The succession plan will unite Alibaba’s two biggest roles for the first time since Ma gave up his CEO title in 2013 to focus on being chairman and groom lieutenants, including Zhang, a Shanghai-educated certified accountant.
Zhang joined Taobao in 2007 as chief financial officer of the consumer-to-consumer marketplace. He pioneered the company’s push into getting established brands to sell to customers and is credited with helping turn Singles’ Day into a Chinese shopping bonanza.
Zhang’s appointment may come as a surprise to those accustomed to tracking Ma’s other high-profile lieutenants, such as Vice Chairman Joseph Tsai. The CEO has proved a capable hand and Alibaba’s stock has surged 87% over his tenure and now has a market value of about $420 billion, bigger than arch-foe and WeChat operator Tencent Holdings Ltd.
Ma is moving on with Alibaba in a dominant position in China and pushing into overseas markets from Southeast Asia to Russia. Leadership will now fall to Zhang and the 35 other partners who control the company.
The billionaire started Alibaba.com in 1999 as a business-to-business marketplace with 17 co-founders. An investment from Japan’s SoftBank Group Corp. helped the company expand to allow consumers in China to buy online and fueled its rise. Through the Taobao and Tmall platforms, it is responsible for billions of dollars in sales and last year saw daily package deliveries reach 55 million.
Alibaba has since moved into cloud computing, digital payments, healthcare, Hollywood movies and backing China’s start-ups. Its share price has more than doubled since its record 2014 initial public offering.
“Ma possesses an enviable clarity about how everything fits together,” said Mark Tanner, founder of Shanghai-based research and marketing company China Skinny. “He has understood Chinese consumer needs better than anyone and provided online services to meet them through convenience, entertainment and efficiencies.”

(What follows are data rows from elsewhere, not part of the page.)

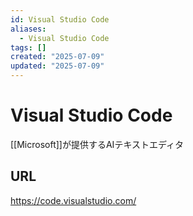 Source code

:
 ```yaml
---
id: Visual Studio Code
aliases:
  - Visual Studio Code
tags: []
created: "2025-07-09"
updated: "2025-07-09"
---
```


# Visual Studio Code
[[Microsoft]]が提供するAIテキストエディタ

## URL
https://code.visualstudio.com/
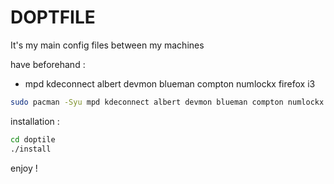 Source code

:# DOPTFILE 

It's my main config files between my machines

have beforehand :
   - mpd kdeconnect albert devmon blueman compton numlockx firefox i3

```bash
sudo pacman -Syu mpd kdeconnect albert devmon blueman compton numlockx firefox i3
```

installation : 

```bash
cd doptile
./install
```

enjoy !
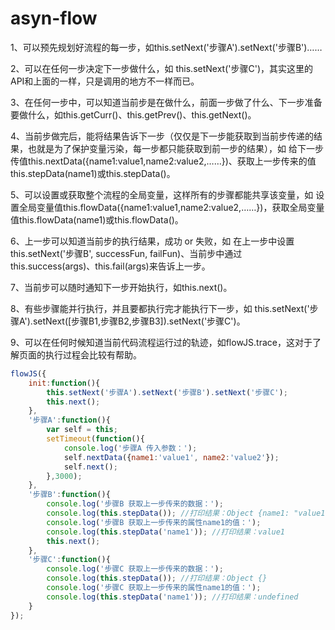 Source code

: # asyn-flow

1、可以预先规划好流程的每一步，如this.setNext('步骤A').setNext('步骤B')……

2、可以在任何一步决定下一步做什么，如 this.setNext('步骤C')，其实这里的API和上面的一样，只是调用的地方不一样而已。

3、在任何一步中，可以知道当前步是在做什么，前面一步做了什么、下一步准备要做什么，如this.getCurr()、this.getPrev()、this.getNext()。

4、当前步做完后，能将结果告诉下一步（仅仅是下一步能获取到当前步传递的结果，也就是为了保护变量污染，每一步都只能获取到前一步的结果），如 给下一步传值this.nextData({name1:value1,name2:value2,……})、获取上一步传来的值this.stepData(name1)或this.stepData()。

5、可以设置或获取整个流程的全局变量，这样所有的步骤都能共享该变量，如 设置全局变量值this.flowData({name1:value1,name2:value2,……})，获取全局变量值this.flowData(name1)或this.flowData()。

6、上一步可以知道当前步的执行结果，成功 or 失败，如 在上一步中设置this.setNext('步骤B', successFun, failFun)、当前步中通过this.success(args)、this.fail(args)来告诉上一步。

7、当前步可以随时通知下一步开始执行，如this.next()。

8、有些步骤能并行执行，并且要都执行完才能执行下一步，如 this.setNext('步骤A').setNext([步骤B1,步骤B2,步骤B3]).setNext('步骤C')。

9、可以在任何时候知道当前代码流程运行过的轨迹，如flowJS.trace，这对于了解页面的执行过程会比较有帮助。

```js
flowJS({
    init:function(){
        this.setNext('步骤A').setNext('步骤B').setNext('步骤C');
        this.next();
    },
    '步骤A':function(){
		var self = this;
		setTimeout(function(){
			console.log('步骤A 传入参数：');
			self.nextData({name1:'value1', name2:'value2'});
        	self.next();
		},3000);
    },
    '步骤B':function(){
        console.log('步骤B 获取上一步传来的数据：');
        console.log(this.stepData()); //打印结果：Object {name1: "value1", name2: "value2"}
        console.log('步骤B 获取上一步传来的属性name1的值：');
        console.log(this.stepData('name1')); //打印结果：value1
        this.next();
    },
    '步骤C':function(){
        console.log('步骤C 获取上一步传来的数据：');
        console.log(this.stepData()); //打印结果：Object {}
        console.log('步骤C 获取上一步传来的属性name1的值：');
        console.log(this.stepData('name1')); //打印结果：undefined
    }
});
```
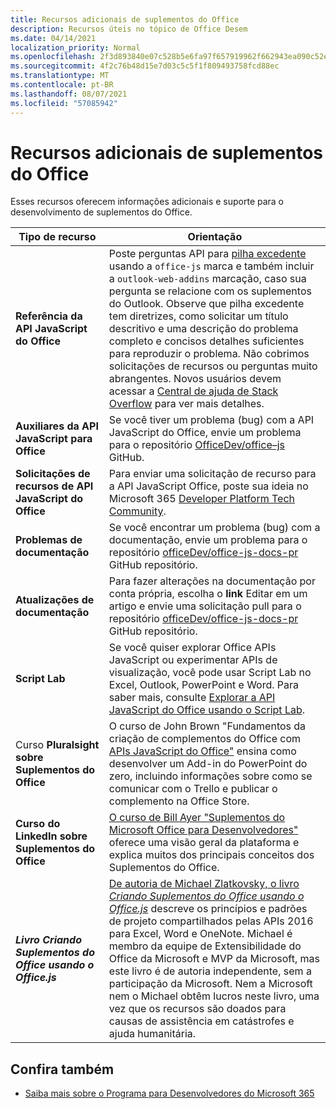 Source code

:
 ```yaml
---
title: Recursos adicionais de suplementos do Office
description: Recursos úteis no tópico de Office Desem
ms.date: 04/14/2021
localization_priority: Normal
ms.openlocfilehash: 2f3d893840e07c528b5e6fa97f657919962f662943ea090c52efb701abaa1a52
ms.sourcegitcommit: 4f2c76b48d15e7d03c5c5f1f809493758fcd88ec
ms.translationtype: MT
ms.contentlocale: pt-BR
ms.lasthandoff: 08/07/2021
ms.locfileid: "57085942"
---
```

# <a name="office-add-ins-additional-resources"></a>Recursos adicionais de suplementos do Office

Esses recursos oferecem informações adicionais e suporte para o desenvolvimento de suplementos do Office.

|**Tipo de recurso**|**Orientação**|
|-----------------|------------|
|**Referência da API JavaScript do Office** | Poste perguntas API para [pilha excedente](https://stackoverflow.com/questions/tagged/office-js) usando a `office-js` marca e também incluir a `outlook-web-addins` marcação, caso sua pergunta se relacione com os suplementos do Outlook. Observe que pilha excedente tem diretrizes, como solicitar um título descritivo e uma descrição do problema completo e concisos detalhes suficientes para reproduzir o problema. Não cobrimos solicitações de recursos ou perguntas muito abrangentes. Novos usuários devem acessar a [Central de ajuda de Stack Overflow](https://stackoverflow.com/help/how-to-ask) para ver mais detalhes.|
|**Auxiliares da API JavaScript para Office**| Se você tiver um problema (bug) com a API JavaScript do Office, envie um problema para o repositório <a href="https://github.com/officedev/office-js/issues" target="_blank">OfficeDev/office–js</a> GitHub.|
|**Solicitações de recursos de API JavaScript do Office**| Para enviar uma solicitação de recurso para a API JavaScript Office, poste sua ideia no Microsoft 365 [Developer Platform Tech Community](https://techcommunity.microsoft.com/t5/microsoft-365-developer-platform/idb-p/Microsoft365DeveloperPlatform).|
|**Problemas de documentação**| Se você encontrar um problema (bug) com a documentação, envie um problema para o repositório <a href="https://github.com/officedev/office-js-docs-pr/issues" target="_blank">officeDev/office-js-docs-pr</a> GitHub repositório.|
|**Atualizações de documentação**| Para fazer alterações na documentação por conta própria, escolha o **link** Editar em um artigo e envie uma solicitação pull para o repositório <a href="https://github.com/officedev/office-js-docs-pr" target="_blank">officeDev/office-js-docs-pr</a> GitHub repositório.|
|**Script Lab**| Se você quiser explorar Office APIs JavaScript ou experimentar APIs de visualização, você pode usar Script Lab no Excel, Outlook, PowerPoint e Word. Para saber mais, consulte [Explorar a API JavaScript do Office usando o Script Lab](../overview/explore-with-script-lab.md). |
|Curso **Pluralsight sobre Suplementos do Office**| O curso de John Brown "Fundamentos da criação de complementos do Office com <a href="https://www.pluralsight.com/courses/build-office-addins-js-api" target="_blank">APIs JavaScript do Office"</a> ensina como desenvolver um Add-in do PowerPoint do zero, incluindo informações sobre como se comunicar com o Trello e publicar o complemento na Office Store.|
|**Curso do LinkedIn sobre Suplementos do Office**| <a href="https://www.linkedin.com/learning/microsoft-office-add-ins-for-developers/microsoft-office-add-ins?u=3322">O curso de Bill Ayer "Suplementos do Microsoft Office para Desenvolvedores"</a> oferece uma visão geral da plataforma e explica muitos dos principais conceitos dos Suplementos do Office.|
|***Livro Criando Suplementos do Office usando o Office.js***| <a href="https://leanpub.com/buildingofficeaddins">De autoria de Michael Zlatkovsky, o livro *Criando Suplementos do Office usando o Office.js*</a> descreve os princípios e padrões de projeto compartilhados pelas APIs 2016 para Excel, Word e OneNote. Michael é membro da equipe de Extensibilidade do Office da Microsoft e MVP da Microsoft, mas este livro é de autoria independente, sem a participação da Microsoft. Nem a Microsoft nem o Michael obtêm lucros neste livro, uma vez que os recursos são doados para causas de assistência em catástrofes e ajuda humanitária.|

## <a name="see-also"></a>Confira também
- [Saiba mais sobre o Programa para Desenvolvedores do Microsoft 365](https://developer.microsoft.com/microsoft-365/dev-program) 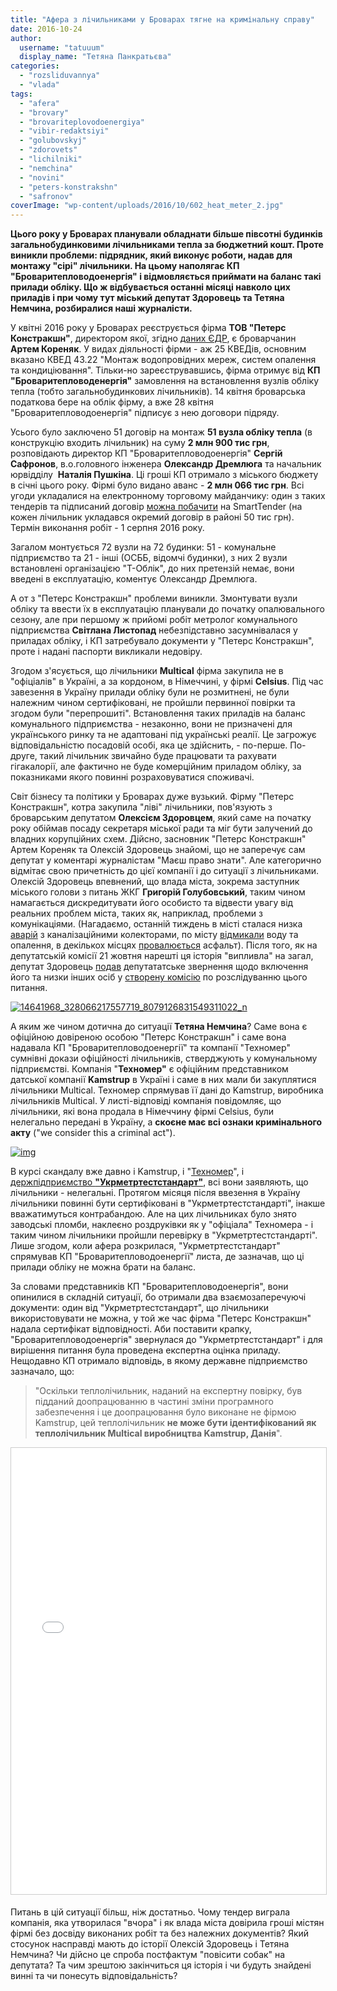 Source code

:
 ```yaml
---
title: "Афера з лічильниками у Броварах тягне на кримінальну справу"
date: 2016-10-24
author: 
  username: "tatuuum"
  display_name: "Тетяна Панкратьєва"
categories: 
  - "rozsliduvannya"
  - "vlada"
tags: 
  - "afera"
  - "brovary"
  - "brovariteplovodoenergiya"
  - "vibir-redaktsiyi"
  - "golubovskyj"
  - "zdorovets"
  - "lichilniki"
  - "nemchina"
  - "novini"
  - "peters-konstrakshn"
  - "safronov"
coverImage: "wp-content/uploads/2016/10/602_heat_meter_2.jpg"
---
```


**Цього року у Броварах планували обладнати більше півсотні будинків загальнобудинковими лічильниками тепла за бюджетний кошт. Проте виникли проблеми: підрядник, який виконує роботи, надав для монтажу "сірі" лічильники. На цьому наполягає КП "Броваритепловодоенергія" і відмовляється приймати на баланс такі прилади обліку. Що ж відбувається останні місяці навколо цих приладів і при чому тут міський депутат Здоровець та Тетяна Немчина, розбиралися наші журналісти.**

У квітні 2016 року у Броварах реєструється фірма **ТОВ "Петерс Констракшн"**, директором якої, згідно [даних ЄДР](https://usr.minjust.gov.ua/ua/freesearch), є броварчанин **Артем Кореняк**. У видах діяльності фірми - аж 25 КВЕДів, основним вказано КВЕД 43.22 "Монтаж водопровідних мереж, систем опалення та кондиціювання". Тільки-но зареєструвавшись, фірма отримує від **КП "Броваритепловоденергія"** замовлення на встановлення вузлів обліку тепла (тобто загальнобудинкових лічильників). 14 квітня броварська податкова бере на облік фірму, а вже 28 квітня "Броваритепловодоенергія" підписує з нею договори підряду.

Усього було заключено 51 договір на монтаж **51 вузла обліку тепла** (в конструкцію входить лічильник) на суму **2 млн 900 тис грн**, розповідають директор КП "Броваритепловодоенергія" **Сергій Сафронов**, в.о.головного інженера **Олександр Дремлюга** та начальник юрвідділу  **Наталія Пушкіна**. Ці гроші КП отримало з міського бюджету в січні цього року. Фірмі було видано аванс - **2 млн 066 тис грн**. Всі угоди укладалися на електронному торговому майданчику: один з таких тендерів та підписаний договір [можна побачити](https://smarttender.biz/reporting/153366) на SmartTender (на кожен лічильник укладався окремий договір в районі 50 тис грн). Термін виконання робіт - 1 серпня 2016 року.

Загалом монтується 72 вузли на 72 будинки: 51 - комунальне підприємство та 21 - інші (ОСББ, відомчі будинки), з них 2 вузли встановлені організацією "Т-Облік", до них претензій немає, вони введені в експлуатацію, коментує Олександр Дремлюга.

А от з "Петерс Констракшн" проблеми виникли. Змонтувати вузли обліку та ввести їх в експлуатацію планували до початку опалювального сезону, але при першому ж прийомі робіт метролог комунального підприємства **Світлана Листопад** небезпідставно засумнівалася у приладах обліку, і КП затребувало документи у "Петерс Констракшн", проте і надані паспорти викликали недовіру.

Згодом з'ясується, що лічильники **Multical** фірма закупила не в "офіціалів" в Україні, а за кордоном, в Німеччині, у фірмі **Celsius**. Під час завезення в Україну прилади обліку були не розмитнені, не були належним чином сертифіковані, не пройшли первинної повірки та згодом були "перепрошиті". Встановлення таких приладів на баланс комунального підприємства - незаконно, вони не призначені для українського ринку та не адаптовані під українські реалії. Це загрожує відповідальністю посадовій особі, яка це здійснить, - по-перше. По-друге, такий лічильник звичайно буде працювати та рахувати гігакалорії, але фактично не буде комерційним приладом обліку, за показниками якого повинні розраховуватися споживачі.

Світ бізнесу та політики у Броварах дуже вузький. Фірму "Петерс Констракшн", котра закупила "ліві" лічильники, пов'язують з броварським депутатом **Олексієм Здоровцем**, який саме на початку року обіймав посаду секретаря міської ради та міг бути залучений до владних корупційних схем. Дійсно, засновник "Петерс Констракшн" Артем Кореняк та Олексій Здоровець знайомі, що не заперечує сам депутат у коментарі журналістам "Маєш право знати". Але категорично відмітає свою причетність до цієї компанії і до ситуації з лічильниками. Олексій Здоровець впевнений, що влада міста, зокрема заступник міського голови з питань ЖКГ **Григорій Голубовський**, таким чином намагається дискредитувати його особисто та відвести увагу від реальних проблем міста, таких як, наприклад, проблеми з комунікаціями. (Нагадаємо, останній тиждень в місті сталася низка [аварій](https://mpz.brovary.org/meshkantsi-brovariv-ne-dobyrayut-sliv-misto-tone-u-g-ni/) з каналізаційними колекторами, по місту [відмикали](https://mpz.brovary.org/voda-v-oselyah-brovarchan-zyavylasya-prote-avariyi-tryvayut-foto/) воду та опалення, в декількох місцях [провалюється](https://mpz.brovary.org/po-vul-geroyiv-nebesnoyi-sotni-utvoryvsya-glybokyj-proval-pidmylo-grunt-foto/) асфальт). Після того, як на депутатській комісії 21 жовтня нарешті ця історія "випливла" на загал, депутат Здоровець [подав](https://www.facebook.com/aleksey.zdorovec/posts/328067564224251?pnref=story) депутататське звернення щодо включення його та низки інших осіб у [створену комісію](http://brovary-rada.gov.ua/documents/24644.html) по розслідуванню цього питання.

[![14641968_328066217557719_8079126831549311022_n](https://mpz.brovary.org/wp-content/uploads/2016/10/14641968_328066217557719_8079126831549311022_n.jpg)](https://mpz.brovary.org/wp-content/uploads/2016/10/14641968_328066217557719_8079126831549311022_n.jpg)

А яким же чином дотична до ситуації **Тетяна Немчина**? Саме вона є офіційною довіреною особою "Петерс Констракшн" і саме вона надавала КП "Броваритепловодоенергії" та компанії "Техномер" сумнівні докази офіційності лічильників, стверджують у комунальному підприємстві. Компанія "**Техномер"** є офіційним представником датської компанії **Kamstrup** в Україні і саме в них мали би закуплятися лічильники Multical. Техномер спрямував її дані до Kamstrup, виробника лічильників Multical. У листі-відповіді компанія повідомляє, що лічильники, які вона продала в Німеччину фірмі Celsius, були нелегально передані в Україну, а **скоєне має всі ознаки кримінального акту** ("we consider this a criminal act").

[![img](https://mpz.brovary.org/wp-content/uploads/2016/10/IMG.jpg)](https://mpz.brovary.org/wp-content/uploads/2016/10/IMG.jpg)

В курсі скандалу вже давно і Kamstrup, і "[Техномер](http://www.kamstrup.com.ua/)", і [держпідприємство **"Укрметртестстандарт"**](http://www.ukrcsm.kiev.ua/), всі вони заявляють, що лічильники - нелегальні. Протягом місяця після ввезення в Україну лічильники повинні бути сертифіковані в "Укрметртестстандарті", інакше вважатимуться контрабандою. Але на цих лічильниках було знято заводські пломби, наклеєно роздруківки як у "офіціала" Техномера - і таким чином лічильники пройшли перевірку в "Укрметртестстандарті". Лише згодом, коли афера розкрилася, "Укрметртестстандарт" спрямував КП "Броваритепловодоенергії" листа, де зазначав, що ці прилади обліку не можна брати на баланс.

За словами представників КП "Броваритепловодоенергія", вони опинилися в складній ситуації, бо отримали два взаємозаперечуючі документи: один від "Укрметртестстандарт", що лічильники використовувати не можна, у той же час фірма "Петерс Констракшн" надала сертифікат відповідності. Аби поставити крапку, "Броваритепловодоенергія" звернулася до "Укрметртестстандарт" і для вирішення питання була проведена експертна оцінка приладу. Нещодавно КП отримало відповідь, в якому державне підприємство зазначало, що:

> "Оскільки теплолічильник, наданий на експертну повірку, був підданий доопрацюванню в частині зміни програмного забезпечення і це доопрацювання було виконане не фірмою Kamstrup, цей теплолічильник **не може бути ідентифікований як теплолічильник Multical виробництва Kamstrup, Данія**".

<iframe style="border: 1px solid #CCC; border-width: 1px; margin-bottom: 5px; max-width: 100%;" src="//www.slideshare.net/slideshow/embed_code/key/4Yt5xikwCZiSim" width="668" height="714" frameborder="0" marginwidth="0" marginheight="0" scrolling="no" allowfullscreen="allowfullscreen"></iframe>

Питань в цій ситуації більш, ніж достатньо. Чому тендер виграла компанія, яка утворилася "вчора" і як влада міста довірила гроші містян фірмі без досвіду виконаних робіт та без належних документів? Який стосунок насправді мають до історії Олексій Здоровець і Тетяна Немчина? Чи дійсно це спроба постфактум "повісити собак" на депутата? Та чим зрештою закінчиться ця історія і чи будуть знайдені винні та чи понесуть відповідальність?
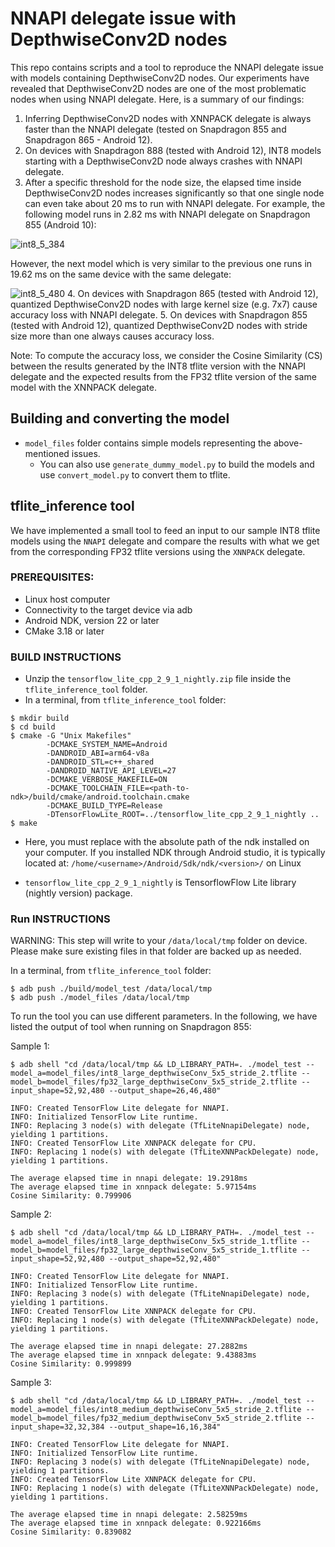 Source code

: # NNAPI delegate issue with DepthwiseConv2D nodes

This repo contains scripts and a tool to reproduce the NNAPI delegate issue with models containing DepthwiseConv2D nodes. Our experiments have revealed that DepthwiseConv2D nodes are one of the most problematic nodes when using NNAPI delegate. Here, is a summary of our findings:

1. Inferring DepthwiseConv2D nodes with XNNPACK delegate is always faster than the NNAPI delegate (tested on Snapdragon 855 and Snapdragon 865 - Android 12).
2. On devices with Snapdragon 888 (tested with Android 12), INT8 models starting with a DepthwiseConv2D node always crashes with NNAPI delegate. 
3. After a specific threshold for the node size, the elapsed time inside DepthwiseConv2D nodes increases significantly so that one single node can even take about 20 ms to run with NNAPI delegate. For example, the following model runs in 2.82 ms with NNAPI delegate on Snapdragon 855 (Android 10):

![int8_5_384](https://user-images.githubusercontent.com/45400368/186978999-c0dd7a75-42c5-4d3a-a2f9-571a565772db.png)

However, the next model which is very similar to the previous one runs in 19.62 ms on the same device with the same delegate:

![int8_5_480](https://user-images.githubusercontent.com/45400368/186979435-70365554-f26f-4adf-b96e-2133dd01e640.png)
4. On devices with Snapdragon 865 (tested with Android 12), quantized DepthwiseConv2D nodes with large kernel size (e.g. 7x7) cause accuracy loss with NNAPI delegate.
5. On devices with Snapdragon 855 (tested with Android 12), quantized DepthwiseConv2D nodes with stride size more than one always causes accuracy loss.

Note: To compute the accuracy loss, we consider the Cosine Similarity (CS) between the results generated by the INT8 tflite version with the NNAPI delegate and the expected results from the FP32 tflite version of the same model with the XNNPACK delegate.

## Building and converting the model
* `model_files` folder contains simple models representing the above-mentioned issues. 
  * You can also use `generate_dummy_model.py` to build the models and use `convert_model.py` to convert them to tflite.

## tflite_inference tool 
We have implemented a small tool to feed an input to our sample INT8 tflite models using the `NNAPI` delegate and compare the results with what we get from the corresponding FP32 tflite versions using the `XNNPACK` delegate.

### PREREQUISITES: ###
* Linux host computer
* Connectivity to the target device via adb
* Android NDK, version 22 or later
* CMake 3.18 or later

### BUILD INSTRUCTIONS ###
* Unzip the `tensorflow_lite_cpp_2_9_1_nightly.zip` file inside the `tflite_inference_tool` folder.
* In a terminal, from `tflite_inference_tool` folder:
```console
$ mkdir build
$ cd build
$ cmake -G "Unix Makefiles"
        -DCMAKE_SYSTEM_NAME=Android 
        -DANDROID_ABI=arm64-v8a 
        -DANDROID_STL=c++_shared 
        -DANDROID_NATIVE_API_LEVEL=27 
        -DCMAKE_VERBOSE_MAKEFILE=ON 
        -DCMAKE_TOOLCHAIN_FILE=<path-to-ndk>/build/cmake/android.toolchain.cmake 
        -DCMAKE_BUILD_TYPE=Release
        -DTensorFlowLite_ROOT=../tensorflow_lite_cpp_2_9_1_nightly ..
$ make
```
* Here, you must replace <path-to-ndk> with the absolute path of the ndk installed on your computer. If you installed NDK through Android studio, it is typically located at:
    `/home/<username>/Android/Sdk/ndk/<version>/` on Linux

* `tensorflow_lite_cpp_2_9_1_nightly` is TensorflowFlow Lite library (nightly version) package.
### Run INSTRUCTIONS ###
WARNING: This step will write to your `/data/local/tmp` folder on device. Please make sure existing files in that folder are backed up as needed.

In a terminal, from `tflite_inference_tool` folder:
```console
$ adb push ./build/model_test /data/local/tmp
$ adb push ./model_files /data/local/tmp
```

To run the tool you can use different parameters. In the following, we have listed the output of tool when running on Snapdragon 855: 

Sample 1:
```console
$ adb shell "cd /data/local/tmp && LD_LIBRARY_PATH=. ./model_test --model_a=model_files/int8_large_depthwiseConv_5x5_stride_2.tflite --model_b=model_files/fp32_large_depthwiseConv_5x5_stride_2.tflite --input_shape=52,92,480 --output_shape=26,46,480"

INFO: Created TensorFlow Lite delegate for NNAPI.
INFO: Initialized TensorFlow Lite runtime.
INFO: Replacing 3 node(s) with delegate (TfLiteNnapiDelegate) node, yielding 1 partitions.
INFO: Created TensorFlow Lite XNNPACK delegate for CPU.
INFO: Replacing 1 node(s) with delegate (TfLiteXNNPackDelegate) node, yielding 1 partitions.

The average elapsed time in nnapi delegate: 19.2918ms
The average elapsed time in xnnpack delegate: 5.97154ms
Cosine Similarity: 0.799906 
```

Sample 2:
```console
$ adb shell "cd /data/local/tmp && LD_LIBRARY_PATH=. ./model_test --model_a=model_files/int8_large_depthwiseConv_5x5_stride_1.tflite --model_b=model_files/fp32_large_depthwiseConv_5x5_stride_1.tflite --input_shape=52,92,480 --output_shape=52,92,480"

INFO: Created TensorFlow Lite delegate for NNAPI.
INFO: Initialized TensorFlow Lite runtime.
INFO: Replacing 3 node(s) with delegate (TfLiteNnapiDelegate) node, yielding 1 partitions.
INFO: Created TensorFlow Lite XNNPACK delegate for CPU.
INFO: Replacing 1 node(s) with delegate (TfLiteXNNPackDelegate) node, yielding 1 partitions.

The average elapsed time in nnapi delegate: 27.2882ms
The average elapsed time in xnnpack delegate: 9.43883ms
Cosine Similarity: 0.999899 
```

Sample 3:
```console
$ adb shell "cd /data/local/tmp && LD_LIBRARY_PATH=. ./model_test --model_a=model_files/int8_medium_depthwiseConv_5x5_stride_2.tflite --model_b=model_files/fp32_medium_depthwiseConv_5x5_stride_2.tflite --input_shape=32,32,384 --output_shape=16,16,384"

INFO: Created TensorFlow Lite delegate for NNAPI.
INFO: Initialized TensorFlow Lite runtime.
INFO: Replacing 3 node(s) with delegate (TfLiteNnapiDelegate) node, yielding 1 partitions.
INFO: Created TensorFlow Lite XNNPACK delegate for CPU.
INFO: Replacing 1 node(s) with delegate (TfLiteXNNPackDelegate) node, yielding 1 partitions.

The average elapsed time in nnapi delegate: 2.58259ms
The average elapsed time in xnnpack delegate: 0.922166ms
Cosine Similarity: 0.839082 
```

Ma said in an interview with Bloomberg TV last week that he plans to shift his focus to philanthropy and education, taking him back to his profession before starting an e-commerce empire. He has created a foundation in his own name, modeled in part on the efforts of Microsoft Corp. co-founder and fellow billionaire Bill Gates.
“I’ve prepared a Jack Ma Foundation. All these things that I’ve been preparing for 10 years,” he said. “There’s a lot of things I can learn from Bill Gates. I can never be as rich, but one thing I can do better is to retire earlier.”
Ma has remained the public face of Alibaba, showing off his wit and dispensing folksy wisdom on the global stage. That made him China’s highest-profile business leader. He’s a rarity in a country where many come up through the ranks of state-owned enterprises, and is a supporter of the ruling Communist Party.
“There isn’t a face or name more recognizable globally that represents the rise of China’s internet and its consumers than Jack Ma,” said Tanner.
Ma has headlined conferences around the world and was one of the first foreign business leaders to meet with Donald Trump after his election. He has struck a careful balance even as tensions between China and the U.S. have risen over trade.
But he has also said in the past that he isn’t happy being the wealthiest person in China, where vast personal fortunes have emerged in recent years and are subject to intense scrutiny.
A number of high-profile executives have vanished from public view only to turn up later in connection with corruption or criminal probes, including the heads of Anbang Insurance Group Co. and CEFC China Energy Co. Such scandals haven’t been associated with Ma or Alibaba.
The company has a strong management team and Ma is likely to still have a role in setting top-level strategy, said Brock Silvers, managing director of Kaiyuan Capital.
“On a day-to-day basis, Alibaba shareholders probably have little to fear,” Silvers said.